Mistress of the Vatican by Eleanor Herman

Mistress of the Vatican by Eleanor Herman

Author:Eleanor Herman
Language: eng
Format: epub, mobi, pdf
ISBN: 9780061827419
Publisher: HarperCollins


Who says “lady” says harm.

Who says “woman” says misfortune.

Who says Olimpia Maidalchini

Says lady, harm, ruin.12

On one occasion Pasquino quipped:

“The Roman people are dying of hunger,”

It was said in the Vatican hall

So the pope, to put an end to the loss,

Said Maidalchini would eat for us all.13

Pasquino starting referring to Olimpia as the Pimpaccia of the Piazza Navona. Pimpa was a power-hungry, greedy vixen in a popular play, and the Italian ending accia means something like “incredibly horrible.”

It was believed that the princess of Rossano was responsible for some of the pasquinades, epigrams, and cartoons against her mother-in-law. After all, she held contests in her palazzo to create such witty masterpieces, and oddly enough, a short time later they appeared on the talking statues of Rome. Olimpia would have liked nothing more than to tie the slanderous pasquinades to her daughter-in-law.

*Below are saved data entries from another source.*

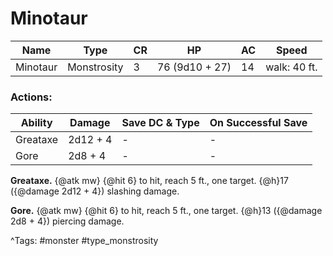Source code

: # Minotaur

| Name | Type | CR | HP | AC | Speed |
|------|------|----|----|----|-------|
| Minotaur | Monstrosity | 3 | 76 (9d10 + 27) | 14 | walk: 40 ft. |

### Actions:

| Ability | Damage | Save DC & Type | On Successful Save |
|---------|--------|----------------|--------------------|
| Greataxe | 2d12 + 4 | - | - |
| Gore | 2d8 + 4 | - | - |


**Greataxe.** {@atk mw} {@hit 6} to hit, reach 5 ft., one target. {@h}17 ({@damage 2d12 + 4}) slashing damage.

**Gore.** {@atk mw} {@hit 6} to hit, reach 5 ft., one target. {@h}13 ({@damage 2d8 + 4}) piercing damage.

^Tags: #monster #type_monstrosity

Giacinto Gigli wrote that she convinced the pope to station spies near Pasquino “who mixed with the crowds clothed in silk to look like gentlemen.”14 Many pasquinade writers were arrested, including three mischievous brothers, but this didn’t put a dent in the heaps of biting verses piled on the statue.

More serious than the pasquinades were the avvisi sent to foreign governments. The agent of the duke of Modena was arrested because in his newsletter he wrote that the ministers of the tax department had held a meeting before the papessa—the female pope—where it was decided that the pagnotta should fall by two ounces. It was a great insult to the Holy See to call a woman the papessa and to insinuate that Olimpia was responsible for holding meetings to decide the vital issue of the bread supply. The worst part of it was that this avvisi was being sent to a foreign ruler. What messages had been sent out that had not been caught by the censors? What were heads of state thinking about Innocent?

Olimpia knew that the pope cared a great deal for the dignity of his office. All popes had to put up with nasty pasquinades, of course; that came with the office. But most of the pasquinades during Innocent’s reign were about Olimpia, not the pope. She was the cause of scandal, the cause of the waning dignity of the papacy. In front of the pope, she shrugged off the popular hatred, hid a great deal of what was going on, and presented a smiling face. But deep down she was worried. If it really came to a contest between Olimpia and the dignity of the papacy, she was not completely certain which one Innocent would choose.